Early Life and Education
Brzezinski is the son of Leonia Roman and Tadvsz Brzezinski. He came to the United States in 1938 and was naturalized in 1958. He married Emilie Benes. He is an alumnus of McGill University of Canada (B.A., 1949) and Harvard University (M.A., 1950; Ph.D., 1953).
From 1953 until 1960, Brzezinski was at Harvard University in the Russian Research Center and the Center for International Affairs. He served as an instructor and assistant professor of government, a research fellow, a research associate, and a consultant. From 1960 until 1966, he was on the faculty of Columbia University as an associate professor and professor of public law and government. While at Columbia, he was also the director of the University’s Research Institute on Communist Affairs and was a faculty member of the University’s Russian Institute.

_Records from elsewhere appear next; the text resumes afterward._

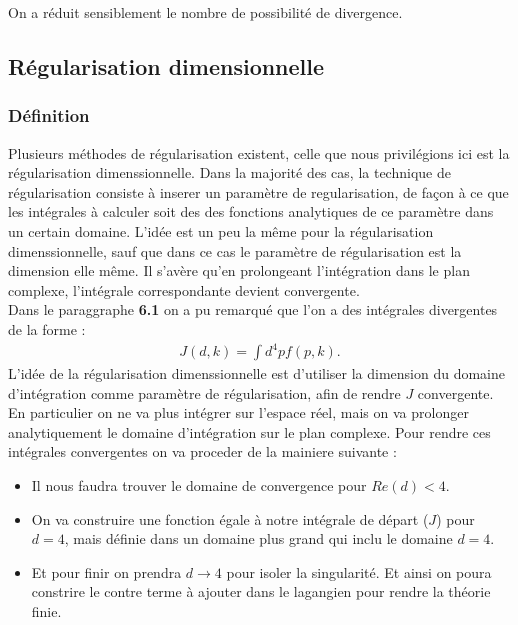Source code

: \documentclass[a4paper,11pt]{article} %
\theoremstyle{plain}
\theoremstyle{definition}
\theoremstyle{remark}
\numberwithin{equation}{section}
\numberwithin{equation}{subsection}
\numberwithin{figure}{section}
\begin{document}
\noindent
On a réduit sensiblement le nombre de possibilité de divergence. 

  \subsection{Régularisation dimensionnelle}

    \subsubsection{Définition}

\noindent
Plusieurs méthodes de régularisation existent, celle que nous privilégions ici est la régularisation dimenssionnelle. Dans la majorité 
des cas, la technique de régularisation consiste à inserer un paramètre de regularisation, de façon à ce que les intégrales à calculer 
soit des des fonctions analytiques de ce paramètre dans un certain domaine. L'idée est un peu la même pour la régularisation dimenssionnelle, 
sauf que dans ce cas le paramètre de régularisation est la dimension elle même. Il s'avère qu'en prolongeant l'intégration dans le plan 
complexe, l'intégrale correspondante devient convergente.\\
Dans le paraggraphe \textbf{6.1} on a pu remarqué que l'on a des intégrales divergentes de la forme :
\begin{eqnarray*}
 J(d,k) = \int d^{4}p f(p,k).
\end{eqnarray*}
L'idée de la régularisation dimenssionnelle est d'utiliser la dimension du domaine d'intégration comme paramètre de régularisation, 
afin de rendre $J$ convergente. En particulier on ne va plus intégrer sur l'espace réel, mais on va prolonger analytiquement le domaine 
d'intégration sur le plan complexe. Pour rendre ces intégrales convergentes on va proceder de la mainiere suivante :
\begin{itemize}
 \item Il nous faudra trouver le domaine de convergence pour $Re(d)<4$.
 \item On va construire une fonction égale à notre intégrale de départ ($J$) pour $d=4$, mais définie dans un domaine plus grand qui 
inclu le domaine $d=4$.
 \item Et pour finir on prendra $d \rightarrow 4$ pour isoler la singularité. Et ainsi on poura constrire le contre terme à ajouter dans le 
lagangien pour rendre la théorie finie.
\end{itemize}
\end{document}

In 1962, Brzezinski became a consultant to the Rand Corporation, a “think factory” which, since 1946, has held research contracts financed mainly by the U.S. Air Force, but also by the Atomic Energy Commission, the National Aeronautics and Space Administration, and the Defense Department. It was also in 1962 that Brzezinski became a consultant to the State Department and, in 1966, he relinquished his faculty position at Columbia to become a member of the State Department’s Policy Planning Council.
Brzezinski is currently the Robert E. Osgood Professor of American Foreign Policy at the School of Advanced International Studies, Johns Hopkins University, in Washington, D.C.

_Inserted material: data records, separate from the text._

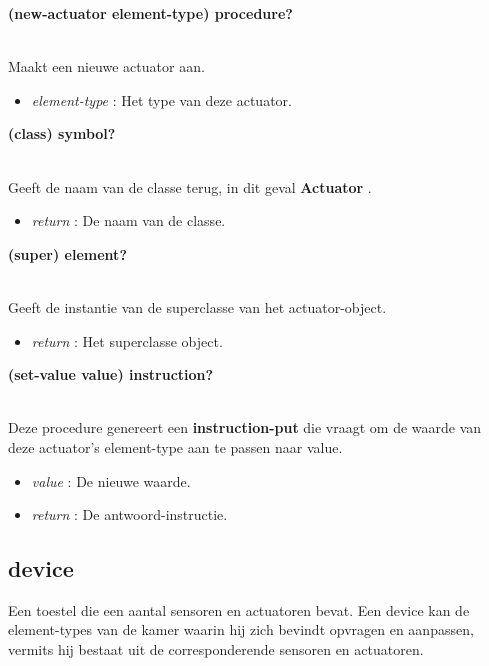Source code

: \documentclass{article}
\newcommand{\ar}{\ding{213} }
\newcommand{\code}[1]{\textcolor{code}{#1}}
\newcommand{\lb}[1][]{\code{(#1}}
\newcommand{\rb}{\code{)}}
\newcommand{\racket}[1]{
	{\color{blue}\textbf{#1}}
}
\begin{document}
\begin{framed}
\hypertarget{actuator:new-actuator}{\racket{\lb[new-actuator] element-type\rb \ar \code{procedure?}}}
\\Maakt een nieuwe actuator aan.
\begin{itemize}
	\item \emph{element-type} : Het type van deze actuator.
\end{itemize}
\end{framed}

\begin{framed}
\hypertarget{actuator:class}{\racket{\lb[class]\rb \ar \code{symbol?}}}
\\Geeft de naam van de classe terug, in dit geval \racket{Actuator}.
\begin{itemize}
	\item \emph{return} : De naam van de classe.
\end{itemize}
\end{framed}

\begin{framed}
\hypertarget{actuator:super}{\racket{\lb[super]\rb \ar \code{element?}}}
\\Geeft de instantie van de superclasse van het actuator-object.
\begin{itemize}
	\item \emph{return} : Het superclasse object.
\end{itemize}
\end{framed}

\begin{framed}
\hypertarget{actuator:set-value}{\racket{\lb[set-value] value\rb \ar \code{instruction?}}}
\\Deze procedure genereert een \racket{instruction-put} die vraagt om de waarde van deze actuator's element-type aan te passen naar value.
\begin{itemize}
	\item \emph{value} : De nieuwe waarde.
	\item \emph{return} : De antwoord-instructie.
\end{itemize}
\end{framed}

\newpage
\hypertarget{device}{\subsection{device}}
Een toestel die een aantal sensoren en actuatoren bevat. Een device kan de element-types van de kamer waarin hij zich bevindt opvragen en aanpassen, vermits hij bestaat uit de corresponderende sensoren en actuatoren.
\end{document}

Working for the Carter and Bush Administrations
Brzezinski was a member of the Policy Planning Council of the Department of State from 1966 to 1968; chairman of the Humphrey Foreign Policy Task Force in the 1968 presidential campaign; director of the Trilateral Commission from 1973 to 1976; and principal foreign policy adviser to Jimmy Carter in the 1976 presidential campaign. From 1977 to 1981, Dr. Brzezinski was national security adviser to President Jimmy Carter. In 1981, he was awarded the Presidential Medal of Freedom for his role in the normalization of U.S.-China relations and for his contributions to the human rights and national security policies of the United States. He was also a member of the President’s Chemical Warfare Commission (1985), the National Security Council–Defense Department Commission on Integrated Long-Term Strategy (1987–1988), and the President’s Foreign Intelligence Advisory Board (1987–1989). In 1988, he was cochairman of the Bush National Security Advisory Task Force.

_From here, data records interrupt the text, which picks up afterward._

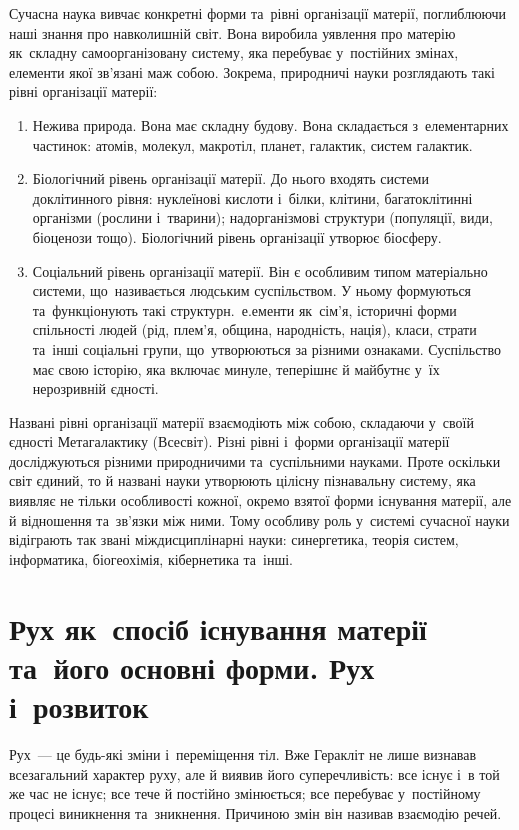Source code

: \documentclass[a5paper,oneside,DIV=12,12pt,headings=small]{scrartcl}
\begin{document}
		Сучасна наука вивчає конкретні форми та~рівні організації матерії, поглиблюючи наші знання про навколишній світ. Вона виробила уявлення про матерію як~складну самоорганізовану систему, яка перебуває у~постійних змінах, елементи якої зв'я\-за\-ні маж собою. Зокрема, природничі науки розглядають такі рівні організації матерії:
		\begin{enumerate}
			\item Нежива природа. Вона має складну будову. Вона складається з~елементарних частинок: атомів, молекул, макротіл, планет, галактик, систем галактик.
			\item Біологічний рівень організації матерії. До нього входять системи доклітинного рівня: нуклеїнові кислоти і~білки, клітини, багатоклітинні організми (рослини і~тварини); надорганізмові структури (популяції, види, біоценози тощо). Біологічний рівень організації утворює біосферу.
			\item Соціальний рівень організації матерії. Він є особливим типом матеріально системи, що~називається людським суспільством. У ньому формуються та~функціонують такі структурн.~е.ементи як~сім'я, історичні форми спільності людей (рід, плем'я, община, народність, нація), класи, страти та~інші соціальні групи, що~утворюються за різними ознаками. Суспільство має свою історію, яка включає минуле, теперішнє й майбутнє у~їх нерозривній єдності.
		\end{enumerate}
		
		Названі рівні організації матерії взаємодіють між собою, складаючи у~своїй єдності Метагалактику (Всесвіт). Різні рівні і~форми організації матерії досліджуються різними природничими та~суспільними науками. Проте оскільки світ єдиний, то й названі науки утворюють цілісну пізнавальну систему, яка виявляє не тільки особливості кожної, окремо взятої форми існування матерії, але й відношення та~зв'яз\-ки між ними. Тому особливу роль у~системі сучасної науки відіграють так звані міждисциплінарні науки: синергетика, теорія систем, інформатика, біогеохімія, кібернетика та~інші.


	\section{Рух як~спосіб існування матерії та~його основні форми. Рух і~розвиток}
		Рух~— це будь-які зміни і~переміщення тіл. Вже Геракліт не лише визнавав всезагальний характер руху, але й виявив його суперечливість: все існує і~в той же час не існує; все тече й постійно змінюється; все перебуває у~постійному процесі виникнення та~зникнення. Причиною змін він називав взаємодію речей.
		
\end{document}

Afghanistan: Operation Cyclone
Brzezinski, known for his hardline policies on the Soviet Union, initiated in 1979 a campaign supporting mujaheddin in Pakistan and Afghanistan, which were run by Pakistani security services with financial support from the Central Intelligence Agency and Britain’s MI6. Part of the CIA program was led by their elite Special Activities Division and included the arming, training and leading of Afghanistan’s mujahideen. This policy had the explicit aim of promoting radical Islamist and anti-Communist forces to overthrow the secular communist People’s Democratic Party of Afghanistan government in Afghanistan, which had been destabilized by coup attempts against Hafizullah Amin, the power struggle within the Soviet-supported Parcham faction of the PDPA and a subsequent Soviet military intervention.
Years later, in a 1997 CNN/National Security Archive interview, Brzezinski detailed the strategy taken by the Carter administration against the Soviets in 1979:
We immediately launched a twofold process when we heard that the Soviets had entered Afghanistan. The first involved direct reactions and sanctions focused on the Soviet Union, and both the State Department and the National Security Council prepared long lists of sanctions to be adopted, of steps to be taken to increase the international costs to the Soviet Union of their actions. And the second course of action led to my going to Pakistan a month or so after the Soviet invasion of Afghanistan, for the purpose of coordinating with the Pakistanis a joint response, the purpose of which would be to make the Soviets bleed for as much and as long as is possible; and we engaged in that effort in a collaborative sense with the Saudis, the Egyptians, the British, the Chinese, and we started providing weapons to the Mujaheddin, from various sources again—for example, some Soviet arms from the Egyptians and the Chinese. We even got Soviet arms from the Czechoslovak communist government, since it was obviously susceptible to material incentives; and at some point we started buying arms for the Mujaheddin from the Soviet army in Afghanistan, because that army was increasingly corrupt.
Milt Bearden wrote in The Main Enemy that Brzezinski, in 1980, secured an agreement from King Khalid of Saudi Arabia to match US contributions to the Afghan effort dollar for dollar and that Bill Casey would keep that agreement going through the Reagan administration.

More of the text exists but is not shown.